Андрей печально кивнул.

— Как в кино, ей-богу, как в кино, — восхищённо прошептал Алексей Юрьевич.

На улице, распрощавшись с экспертом, Миша сердито буркнул:

— Это всё Порошенко. Накаркал — маньяк, маньяк! И вправду ведь, маньяк.

— Но ты был прав, тому бедолаге… ну, в паровозике который… он не сам. Ему, получается, помогли.

— Вот и устраивайся сторожем, — по-прежнему сердито подвёл итог Кононов. — Детские карусельки — ну кто позарится! И на тебе — сидишь в вагончике без башки. В лакированных штиблетах. Ты как про штиблеты догадался? Колись давай, Бобриков.

— Да что тут догадываться, — махнул рукой Андрей. — У повешенного туфли с ног легко так свалились. Велики они ему были, понимаешь? И дырка на носке. Туфли дорогие, а носки драные.

Миша вдруг покраснел.

— Может, у него походка такая, — сказал он смущённо. — Тыкается большим пальцем в ботинок, вот и рвётся.

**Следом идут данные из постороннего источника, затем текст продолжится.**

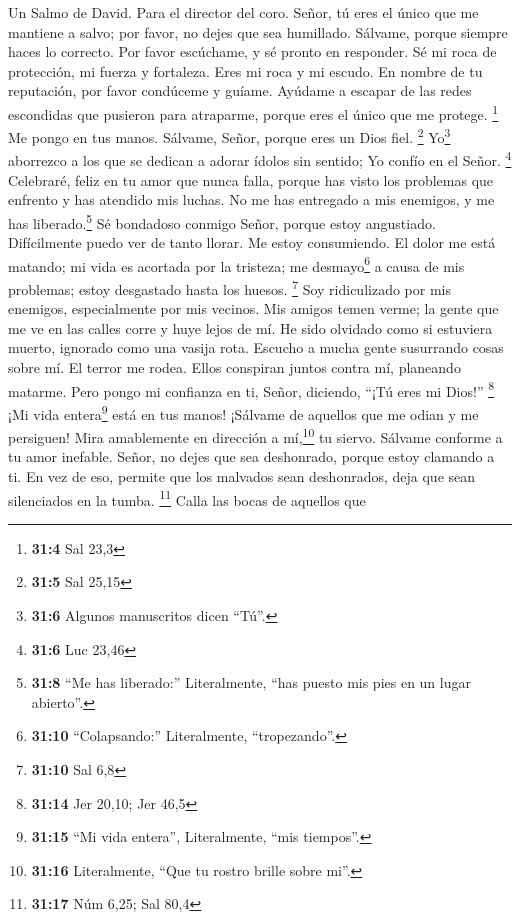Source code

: Un Salmo de David. Para el director del coro.  Señor, tú
eres el único que me mantiene a salvo; por favor, no dejes que sea
humillado. Sálvame, porque siempre haces lo correcto.  Por
favor escúchame, y sé pronto en responder. Sé mi roca de protección, mi
fuerza y fortaleza.  Eres mi roca y mi escudo. En nombre
de tu reputación, por favor condúceme y guíame.  Ayúdame a
escapar de las redes escondidas que pusieron para atraparme, porque eres
el único que me protege. \footnote{\textbf{31:4} Sal 23,3}
 Me pongo en tus manos. Sálvame, Señor, porque eres un
Dios fiel. \footnote{\textbf{31:5} Sal 25,15} 
Yo\footnote{\textbf{31:6} Algunos manuscritos dicen ``Tú''.} aborrezco a
los que se dedican a adorar ídolos sin sentido; Yo confío en el Señor.
\footnote{\textbf{31:6} Luc 23,46}  Celebraré, feliz en tu
amor que nunca falla, porque has visto los problemas que enfrento y has
atendido mis luchas.  No me has entregado a mis enemigos,
y me has liberado.\footnote{\textbf{31:8} ``Me has liberado:''
  Literalmente, ``has puesto mis pies en un lugar abierto''.}
 Sé bondadoso conmigo Señor, porque estoy angustiado.
Difícilmente puedo ver de tanto llorar. Me estoy consumiendo.
 El dolor me está matando; mi vida es acortada por la
tristeza; me desmayo\footnote{\textbf{31:10} ``Colapsando:''
  Literalmente, ``tropezando''.} a causa de mis problemas; estoy
desgastado hasta los huesos. \footnote{\textbf{31:10} Sal 6,8}
 Soy ridiculizado por mis enemigos, especialmente por mis
vecinos. Mis amigos temen verme; la gente que me ve en las calles corre
y huye lejos de mí.  He sido olvidado como si estuviera
muerto, ignorado como una vasija rota.  Escucho a mucha
gente susurrando cosas sobre mí. El terror me rodea. Ellos conspiran
juntos contra mí, planeando matarme.  Pero pongo mi
confianza en ti, Señor, diciendo, ``¡Tú eres mi Dios!'' \footnote{\textbf{31:14}
  Jer 20,10; Jer 46,5}  ¡Mi vida entera\footnote{\textbf{31:15}
  ``Mi vida entera'', Literalmente, ``mis tiempos''.} está en tus manos!
¡Sálvame de aquellos que me odian y me persiguen!  Mira
amablemente en dirección a mí,\footnote{\textbf{31:16} Literalmente,
  ``Que tu rostro brille sobre mi''.} tu siervo. Sálvame conforme a tu
amor inefable.  Señor, no dejes que sea deshonrado,
porque estoy clamando a ti. En vez de eso, permite que los malvados sean
deshonrados, deja que sean silenciados en la tumba. \footnote{\textbf{31:17}
  Núm 6,25; Sal 80,4}  Calla las bocas de aquellos que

Андрей улыбнулся и решил не развивать далее тему рваных носков.

Три недели в камере я почти не запомнил — калейдоскоп допросов, опознаний и бесед с психиатром меня здорово выбил из равновесия. Следователь по фамилии Добриков старательно, сообразно фамилии, играл роль доброго полицейского, а его напарник Кононов — злого. Я, пожалуй, зря наговариваю на Михаила Петровича. Он не был зол, он не причинил мне ни малейшего вреда. Но он, в отличие от Андрея Сергеевича, не пытался выслушать меня, а норовил выудить какие-то признания. Андрей Сергеевич же слушал добросовестно, не прерывая рассказ, и даже, как мне показалось, проявлял неподдельный интерес к моему способу поиска божественной искры. Нет, не к способу — к самой идее об истинном назначении человека. Пару раз мы с ним поспорили, и я без труда разнёс в прах и пух его жалкие доводы о том, что человеку не стоит искать того, что не дано ему в ощущениях. Что цель нашей жизни лишь в том, чтобы просто прожить её с максимальным напряжением чувств и разума, а напряжение наше с благодарностью воспримется потом, после смерти. Глупые бредни. Только благодаря таким испытателям, таким разведчикам духа, как я, человечество встало с четверенек и движется в сторону Творца. Впрочем, что ждать от недалёкого копа. На то он и коп.

За толстой, практически в локоть, дверью послышалось бряканье, скрип и шаги. Везли ужин. У меня моментально защемило в груди, и заныло под ложечкой. Повару следовало бы провериться у кардиолога — с ишемией не шутят. А охраннику пора заняться поджелудочной и бросить пить по субботам.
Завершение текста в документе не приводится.